L'objectif des ministres européens de l'agriculture est de permettre à terme que 7 % de surface d’intérêt écologique soient protégées dans le cadre des mesures de verdissement de la Pac pour 2014[2].

En France, la protection de l'équivalent de 4 % du territoire exploitable, c'est-à-dire de la surface agricole utile est le seuil minimum retenu pour 2013[3]. Les éléments protégés sont convertis en « surface équivalente topographique » (SET), ainsi que leur entretien.
C'est l'une des BCAE (« bonnes conduites agro-environnementales »), qui fait partie des bonnes pratiques agricoles retenues par le ministère de l'Agriculture en France.
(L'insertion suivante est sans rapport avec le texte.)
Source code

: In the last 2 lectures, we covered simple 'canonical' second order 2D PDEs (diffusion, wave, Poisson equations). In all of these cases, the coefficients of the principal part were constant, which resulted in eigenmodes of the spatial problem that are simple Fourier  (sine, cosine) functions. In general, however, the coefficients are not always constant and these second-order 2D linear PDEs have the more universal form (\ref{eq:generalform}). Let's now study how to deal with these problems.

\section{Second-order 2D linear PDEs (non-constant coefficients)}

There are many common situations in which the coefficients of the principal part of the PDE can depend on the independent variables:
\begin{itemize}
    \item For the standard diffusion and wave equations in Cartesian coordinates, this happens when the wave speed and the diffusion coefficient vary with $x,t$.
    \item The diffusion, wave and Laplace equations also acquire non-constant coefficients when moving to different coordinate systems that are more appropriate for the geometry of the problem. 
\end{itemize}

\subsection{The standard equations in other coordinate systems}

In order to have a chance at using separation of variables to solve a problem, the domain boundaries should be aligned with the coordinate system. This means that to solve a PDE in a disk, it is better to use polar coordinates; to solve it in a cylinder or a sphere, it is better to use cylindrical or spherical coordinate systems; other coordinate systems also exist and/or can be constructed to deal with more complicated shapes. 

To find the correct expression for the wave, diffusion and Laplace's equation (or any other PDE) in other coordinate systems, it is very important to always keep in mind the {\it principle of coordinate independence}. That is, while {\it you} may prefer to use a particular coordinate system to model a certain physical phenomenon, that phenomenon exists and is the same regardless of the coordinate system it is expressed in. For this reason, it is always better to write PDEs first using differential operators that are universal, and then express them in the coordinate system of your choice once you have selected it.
Objectif, en équivalent-surfacique

L'objectif français initial était d'un minimum de 5 % de la SAU. Il reste souhaité comme minimum par les grandes ONGE associées au Grenelle de l'environnement, ainsi que par la plate-forme "PAC 2013" regroupant des ONG et agriculteurs[4] et jugé par eux « conforme aux engagements pris par les autorités françaises lors de la mise en œuvre du bilan de santé de la PAC en 2008 pour les bonnes conditions agricoles et environnementales à respecter par les agriculteurs »[5].

Objectifs qualitatifs

Théoriquement, ce type de mesure présente un intérêt convergent d'une part pour l'agriculture durable (en favorisant l'agroécologie) et d'autre part pour la protection de la nature et des paysages[6] (via la conservation d'éléments du paysages indispensables à la survie des espèces (banales, et plus encore menacées)[7], mais d'autres bénéfices sont attendus (voir ci-dessous).

Utilité

Cette mesure pourra contribuer à la protection des paysages ruraux et aux aménités associées (tourisme, qualité de vie, santé). Au-delà, elle contribue à :

  • maintenir sur les exploitations agricoles certains éléments fixes du paysage tels que haies, bosquets, arbres, terrasses, mares et bandes enherbées
  • entretenir, voir restaurer la qualité des sols (taux de matière organique, richesse en microorganismes utiles, biodiversité de la microflore…),
  • la lutte contre l'érosion des sols, les glissements de terrain, les coulées de boue et la turbidité des cours d'eau,
  • l'amélioration de la rétention, épuration et infiltration de l'eau dans les sols, et donc au bon état écologique des bassins versants (grâce aux bandes enherbées notamment). Les mares, fossés et bandes enherbées, ainsi que les talus perpendiculaires au sens de la pente jouent un rôle tampon[8] important (« étalement des crues »), limitant à la fois les sécheresses (par meilleure infiltration de l'eau, dès le haut du bassin versant) et les inondations (réduction du nombre et de l'intensité des crues).
  • à la restauration de populations d'espèces auxiliaires de l'agriculture indispensable à une agriculture durable (abeilles et autres pollinisateurs[9], et consommateurs de pucerons notamment), au profit d'un meilleur contrôle des ravageurs et d'un moindre besoin de pesticides ;
  • meilleure gestion du phosphore et de l'Azote, et par suite contribution à une moindre eutrophisation de l'environnement (ex. : une haie peut récupérer jusqu'à 85 % de l’azote lessivé, et le rendre au sol via les feuilles mortes qui se décomposent lentement durant l'hiver, en favorisant par ailleurs les champignons et bactéries utiles du sol, dont les symbiotes de plantes cultivées. Une haie vive peut ainsi rendre au sols voisins 70 kg d'azote/ha à 1 mètre de distance, et 2 à kg/ha à 10[7])
  • aux services agro-écologiques et écosystémiques fournis par les éléments du paysages ainsi protégés[7] (« amélioration de la capacité de stockage de l'eau dans le sol et de la qualité de l'eau par le recyclage des nutriments, abri pour les auxiliaires des cultures et les pollinisateurs et protection des sols contre l'érosion »[5]).
  • au programme Écophyto 2018 (réduction de 50 % des pesticides) et aux programmes de réduction des excédents azotés, ainsi (si les éléments préservés le sont avec une bonne cohérence écologique, qu'au maintien des services écologiques et à l'arrêt de la perte de biodiversité visé pour 2020 après l'échec de 2010.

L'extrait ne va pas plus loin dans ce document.